● **Your assignment**: Copy every line of the data below exactly as given, except for the pictures.
::: Entries shown
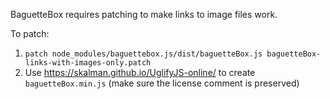 BaguetteBox requires patching to make links to image files work.

To patch:

1. `patch node_modules/baguettebox.js/dist/baguetteBox.js baguetteBox-links-with-images-only.patch`
2. Use <https://skalman.github.io/UglifyJS-online/> to create `baguetteBox.min.js` (make sure the license comment is preserved)
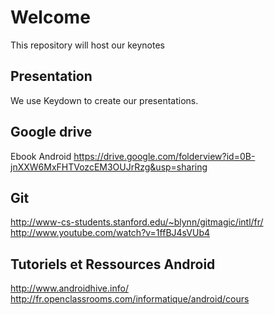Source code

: Welcome
=======

This repository will host our keynotes

## Presentation

We use Keydown to create our presentations.

## Google drive
Ebook Android
https://drive.google.com/folderview?id=0B-jnXXW6MxFHTVozcEM3OUJrRzg&usp=sharing


## Git

http://www-cs-students.stanford.edu/~blynn/gitmagic/intl/fr/
http://www.youtube.com/watch?v=1ffBJ4sVUb4

## Tutoriels et Ressources Android
http://www.androidhive.info/
http://fr.openclassrooms.com/informatique/android/cours
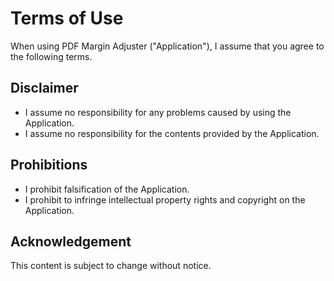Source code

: # Terms of Use 

When using PDF Margin Adjuster ("Application"), I assume that you agree to the following terms.

## Disclaimer

* I assume no responsibility for any problems caused by using the Application.
* I assume no responsibility for the contents provided by the Application.

## Prohibitions

* I prohibit falsification of the Application.
* I prohibit to infringe intellectual property rights and copyright on the Application.

## Acknowledgement

This content is subject to change without notice.
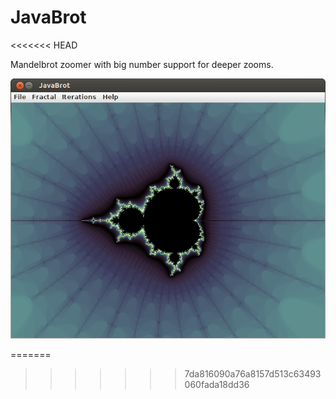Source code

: JavaBrot
========
<<<<<<< HEAD

Mandelbrot zoomer with big number support for deeper zooms.

![Screenshot](/screenshots/main_screenshot.png "Screenshot")

=======
>>>>>>> 7da816090a76a8157d513c63493060fada18dd36
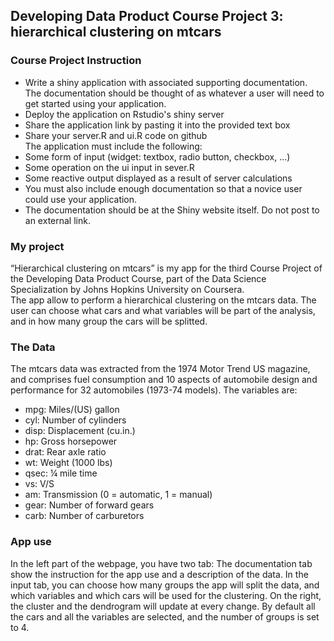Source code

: ## Developing Data Product Course Project 3: hierarchical clustering on mtcars

### Course Project Instruction

- Write a shiny application with associated supporting documentation. The documentation should be thought of as whatever a user will need to get started using your application.
- Deploy the application on Rstudio's shiny server  
- Share the application link by pasting it into the provided text box  
- Share your server.R and ui.R code on github  
The application must include the following:
- Some form of input (widget: textbox, radio button, checkbox, ...)
- Some operation on the ui input in sever.R
- Some reactive output displayed as a result of server calculations
- You must also include enough documentation so that a novice user could use your application.
- The documentation should be at the Shiny website itself. Do not post to an external link.


### My project

“Hierarchical clustering on mtcars” is my app for the third Course Project of the Developing Data Product Course, part of the Data Science Specialization by Johns Hopkins University on Coursera.  
The app allow to perform a hierarchical clustering on the mtcars data.
The user can choose what cars and what variables will be part of the analysis, and in how many group the cars will be splitted.  


### The Data

The mtcars data was extracted from the 1974 Motor Trend US magazine, and comprises fuel consumption and 10 aspects of automobile design and performance for 32 automobiles (1973-74 models).
The variables are:
- mpg: Miles/(US) gallon
- cyl: Number of cylinders
- disp: Displacement (cu.in.)
- hp: Gross horsepower
- drat: Rear axle ratio
- wt: Weight (1000 lbs)
- qsec: ¼ mile time
- vs: V/S
- am: Transmission (0 = automatic, 1 = manual)
- gear: Number of forward gears
- carb: Number of carburetors


### App use

In the left part of the webpage, you have two tab:
The documentation tab show the instruction for the app use and a description of the data.
In the input tab, you can choose how many groups the app will split the data, and which variables and which cars will be used for the clustering.
On the right, the cluster and the dendrogram will update at every change.
By default all the cars and all the variables are selected, and the number of groups is set to 4.
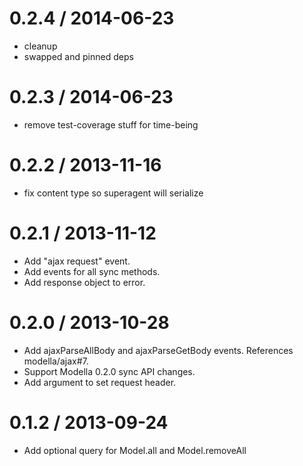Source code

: 
0.2.4 / 2014-06-23 
==================

 * cleanup
 * swapped and pinned deps

0.2.3 / 2014-06-23 
==================

 * remove test-coverage stuff for time-being

0.2.2 / 2013-11-16
==================

 * fix content type so superagent will serialize

0.2.1 / 2013-11-12
==================

 * Add "ajax request" event.
 * Add events for all sync methods.
 * Add response object to error.

0.2.0 / 2013-10-28
==================

  * Add ajaxParseAllBody and ajaxParseGetBody events. References modella/ajax#7.
  * Support Modella 0.2.0 sync API changes.
  * Add argument to set request header.

0.1.2 / 2013-09-24
==================

 * Add optional query for Model.all and Model.removeAll
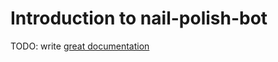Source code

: # Introduction to nail-polish-bot

TODO: write [great documentation](http://jacobian.org/writing/what-to-write/)
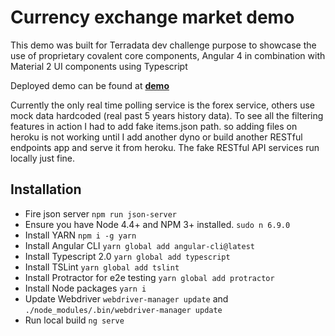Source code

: # Currency exchange market demo

This demo was built for Terradata dev challenge purpose to showcase the use of proprietary covalent core components, 
Angular 4 in combination with Material 2 UI components using Typescript

Deployed demo can be found at  [**demo**](https://currency-market.herokuapp.com/)

Currently the only real time polling service is the forex service, others use mock data hardcoded (real past 5 years history data). 
To see all the filtering features in action I had to add fake items.json path. so adding files on heroku is not working until I add another dyno
or build another RESTful endpoints app and serve it from heroku. The fake RESTful API services run locally just fine.

## Installation


* Fire json server `npm run json-server`
* Ensure you have Node 4.4+ and NPM 3+ installed. `sudo n 6.9.0`
* Install YARN `npm i -g yarn`
* Install Angular CLI `yarn global add angular-cli@latest`
* Install Typescript 2.0 `yarn global add typescript`
* Install TSLint `yarn global add tslint`
* Install Protractor for e2e testing `yarn global add protractor`
* Install Node packages `yarn i`
* Update Webdriver `webdriver-manager update` and `./node_modules/.bin/webdriver-manager update`
* Run local build `ng serve`




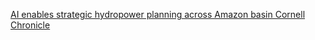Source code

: [AI enables strategic hydropower planning across Amazon basin   Cornell Chronicle](https://qi.tc/qi/115139)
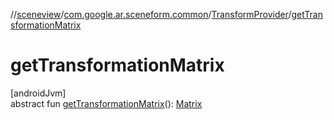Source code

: //[sceneview](../../../index.md)/[com.google.ar.sceneform.common](../index.md)/[TransformProvider](index.md)/[getTransformationMatrix](get-transformation-matrix.md)

# getTransformationMatrix

[androidJvm]\
abstract fun [getTransformationMatrix](get-transformation-matrix.md)(): [Matrix](../../com.google.ar.sceneform.math/-matrix/index.md)
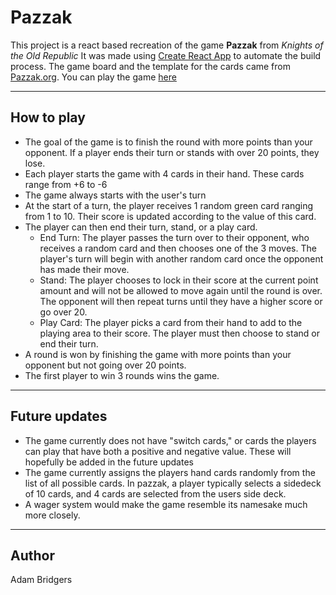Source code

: # Pazzak
This project is a react based recreation of the game **Pazzak** from *Knights of the Old Republic*
It was made using [Create React App](https://github.com/facebookincubator/create-react-app) to automate the build process. The game board and the template for the cards came from [Pazzak.org](http://www.pazaak.org).
You can play the game [here](https://awbridgers.github.io/pazzak_game/)
***
## How to play
* The goal of the game is to finish the round with more points than your opponent. If a player ends their turn or stands with over 20 points, they lose.
* Each player starts the game with 4 cards in their hand. These cards range from +6 to -6
* The game always starts with the user's turn
* At the start of a turn, the player receives 1 random green card ranging from 1 to 10. Their score is updated according to the value of this card.
* The player can then end their turn, stand, or a play card.
  * End Turn: The player passes the turn over to their opponent, who receives a random card and then chooses one of the 3 moves. The player's turn will begin with another random card once the opponent has made their move.  
  * Stand: The player chooses to lock in their score at the current point amount and will not be allowed to move again until the round is over. The opponent will then repeat turns until they have a higher score or go over 20.
  * Play Card: The player picks a card from their hand to add to the playing area to their score. The player must then choose to stand or end their turn.
* A round is won by finishing the game with more points than your opponent but not going over 20 points.
* The first player to win 3 rounds wins the game.
***
## Future updates
* The game currently does not have "switch cards," or cards the players can play that have both a positive and negative value. These will hopefully be added in the future updates
* The game currently assigns the players hand cards randomly from the list of all possible cards. In pazzak, a player typically selects a sidedeck of 10 cards, and 4 cards are selected from the users side deck.
* A wager system would make the game resemble its namesake much more closely.
***
## Author
Adam Bridgers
::::::
● **Reply**:
 BaguetteBox requires patching to make links to image files work.

To patch:

1. `patch node_modules/baguettebox.js/dist/baguetteBox.js baguetteBox-links-with-images-only.patch`
2. Use <https://skalman.github.io/UglifyJS-online/> to create `baguetteBox.min.js` (make sure the license comment is preserved)
Source code

: Welcome
=======

This repository will host our keynotes

## Presentation

We use Keydown to create our presentations.

## Google drive
Ebook Android
https://drive.google.com/folderview?id=0B-jnXXW6MxFHTVozcEM3OUJrRzg&usp=sharing


## Git

http://www-cs-students.stanford.edu/~blynn/gitmagic/intl/fr/
http://www.youtube.com/watch?v=1ffBJ4sVUb4

## Tutoriels et Ressources Android
http://www.androidhive.info/
http://fr.openclassrooms.com/informatique/android/cours
Source code

: # Terms of Use 

When using PDF Margin Adjuster ("Application"), I assume that you agree to the following terms.

## Disclaimer

* I assume no responsibility for any problems caused by using the Application.
* I assume no responsibility for the contents provided by the Application.

## Prohibitions

* I prohibit falsification of the Application.
* I prohibit to infringe intellectual property rights and copyright on the Application.

## Acknowledgement

This content is subject to change without notice.
Source code

: JavaBrot
========
<<<<<<< HEAD

Mandelbrot zoomer with big number support for deeper zooms.

![Screenshot](/screenshots/main_screenshot.png "Screenshot")

=======
>>>>>>> 7da816090a76a8157d513c63493060fada18dd36
Source code

: ## Developing Data Product Course Project 3: hierarchical clustering on mtcars

### Course Project Instruction

- Write a shiny application with associated supporting documentation. The documentation should be thought of as whatever a user will need to get started using your application.
- Deploy the application on Rstudio's shiny server  
- Share the application link by pasting it into the provided text box  
- Share your server.R and ui.R code on github  
The application must include the following:
- Some form of input (widget: textbox, radio button, checkbox, ...)
- Some operation on the ui input in sever.R
- Some reactive output displayed as a result of server calculations
- You must also include enough documentation so that a novice user could use your application.
- The documentation should be at the Shiny website itself. Do not post to an external link.


### My project

“Hierarchical clustering on mtcars” is my app for the third Course Project of the Developing Data Product Course, part of the Data Science Specialization by Johns Hopkins University on Coursera.  
The app allow to perform a hierarchical clustering on the mtcars data.
The user can choose what cars and what variables will be part of the analysis, and in how many group the cars will be splitted.  


### The Data

The mtcars data was extracted from the 1974 Motor Trend US magazine, and comprises fuel consumption and 10 aspects of automobile design and performance for 32 automobiles (1973-74 models).
The variables are:
- mpg: Miles/(US) gallon
- cyl: Number of cylinders
- disp: Displacement (cu.in.)
- hp: Gross horsepower
- drat: Rear axle ratio
- wt: Weight (1000 lbs)
- qsec: ¼ mile time
- vs: V/S
- am: Transmission (0 = automatic, 1 = manual)
- gear: Number of forward gears
- carb: Number of carburetors


### App use

In the left part of the webpage, you have two tab:
The documentation tab show the instruction for the app use and a description of the data.
In the input tab, you can choose how many groups the app will split the data, and which variables and which cars will be used for the clustering.
On the right, the cluster and the dendrogram will update at every change.
By default all the cars and all the variables are selected, and the number of groups is set to 4.
Source code

: 
0.2.4 / 2014-06-23 
==================

 * cleanup
 * swapped and pinned deps

0.2.3 / 2014-06-23 
==================

 * remove test-coverage stuff for time-being

0.2.2 / 2013-11-16
==================

 * fix content type so superagent will serialize

0.2.1 / 2013-11-12
==================

 * Add "ajax request" event.
 * Add events for all sync methods.
 * Add response object to error.

0.2.0 / 2013-10-28
==================

  * Add ajaxParseAllBody and ajaxParseGetBody events. References modella/ajax#7.
  * Support Modella 0.2.0 sync API changes.
  * Add argument to set request header.

0.1.2 / 2013-09-24
==================

 * Add optional query for Model.all and Model.removeAll
Source code

: # Introduction to nail-polish-bot

TODO: write [great documentation](http://jacobian.org/writing/what-to-write/)
Source code

: # Currency exchange market demo

This demo was built for Terradata dev challenge purpose to showcase the use of proprietary covalent core components, 
Angular 4 in combination with Material 2 UI components using Typescript

Deployed demo can be found at  [**demo**](https://currency-market.herokuapp.com/)

Currently the only real time polling service is the forex service, others use mock data hardcoded (real past 5 years history data). 
To see all the filtering features in action I had to add fake items.json path. so adding files on heroku is not working until I add another dyno
or build another RESTful endpoints app and serve it from heroku. The fake RESTful API services run locally just fine.

## Installation


* Fire json server `npm run json-server`
* Ensure you have Node 4.4+ and NPM 3+ installed. `sudo n 6.9.0`
* Install YARN `npm i -g yarn`
* Install Angular CLI `yarn global add angular-cli@latest`
* Install Typescript 2.0 `yarn global add typescript`
* Install TSLint `yarn global add tslint`
* Install Protractor for e2e testing `yarn global add protractor`
* Install Node packages `yarn i`
* Update Webdriver `webdriver-manager update` and `./node_modules/.bin/webdriver-manager update`
* Run local build `ng serve`




Source code

: [AI enables strategic hydropower planning across Amazon basin   Cornell Chronicle](https://qi.tc/qi/115139)
Source code

: //[sceneview](../../../index.md)/[com.google.ar.sceneform.common](../index.md)/[TransformProvider](index.md)/[getTransformationMatrix](get-transformation-matrix.md)

# getTransformationMatrix

[androidJvm]\
abstract fun [getTransformationMatrix](get-transformation-matrix.md)(): [Matrix](../../com.google.ar.sceneform.math/-matrix/index.md)
Source code

: # Pazzak
This project is a react based recreation of the game **Pazzak** from *Knights of the Old Republic*
It was made using [Create React App](https://github.com/facebookincubator/create-react-app) to automate the build process. The game board and the template for the cards came from [Pazzak.org](http://www.pazaak.org).
You can play the game [here](https://awbridgers.github.io/pazzak_game/)
***
## How to play
* The goal of the game is to finish the round with more points than your opponent. If a player ends their turn or stands with over 20 points, they lose.
* Each player starts the game with 4 cards in their hand. These cards range from +6 to -6
* The game always starts with the user's turn
* At the start of a turn, the player receives 1 random green card ranging from 1 to 10. Their score is updated according to the value of this card.
* The player can then end their turn, stand, or a play card.
  * End Turn: The player passes the turn over to their opponent, who receives a random card and then chooses one of the 3 moves. The player's turn will begin with another random card once the opponent has made their move.  
  * Stand: The player chooses to lock in their score at the current point amount and will not be allowed to move again until the round is over. The opponent will then repeat turns until they have a higher score or go over 20.
  * Play Card: The player picks a card from their hand to add to the playing area to their score. The player must then choose to stand or end their turn.
* A round is won by finishing the game with more points than your opponent but not going over 20 points.
* The first player to win 3 rounds wins the game.
***
## Future updates
* The game currently does not have "switch cards," or cards the players can play that have both a positive and negative value. These will hopefully be added in the future updates
* The game currently assigns the players hand cards randomly from the list of all possible cards. In pazzak, a player typically selects a sidedeck of 10 cards, and 4 cards are selected from the users side deck.
* A wager system would make the game resemble its namesake much more closely.
***
## Author
Adam Bridgers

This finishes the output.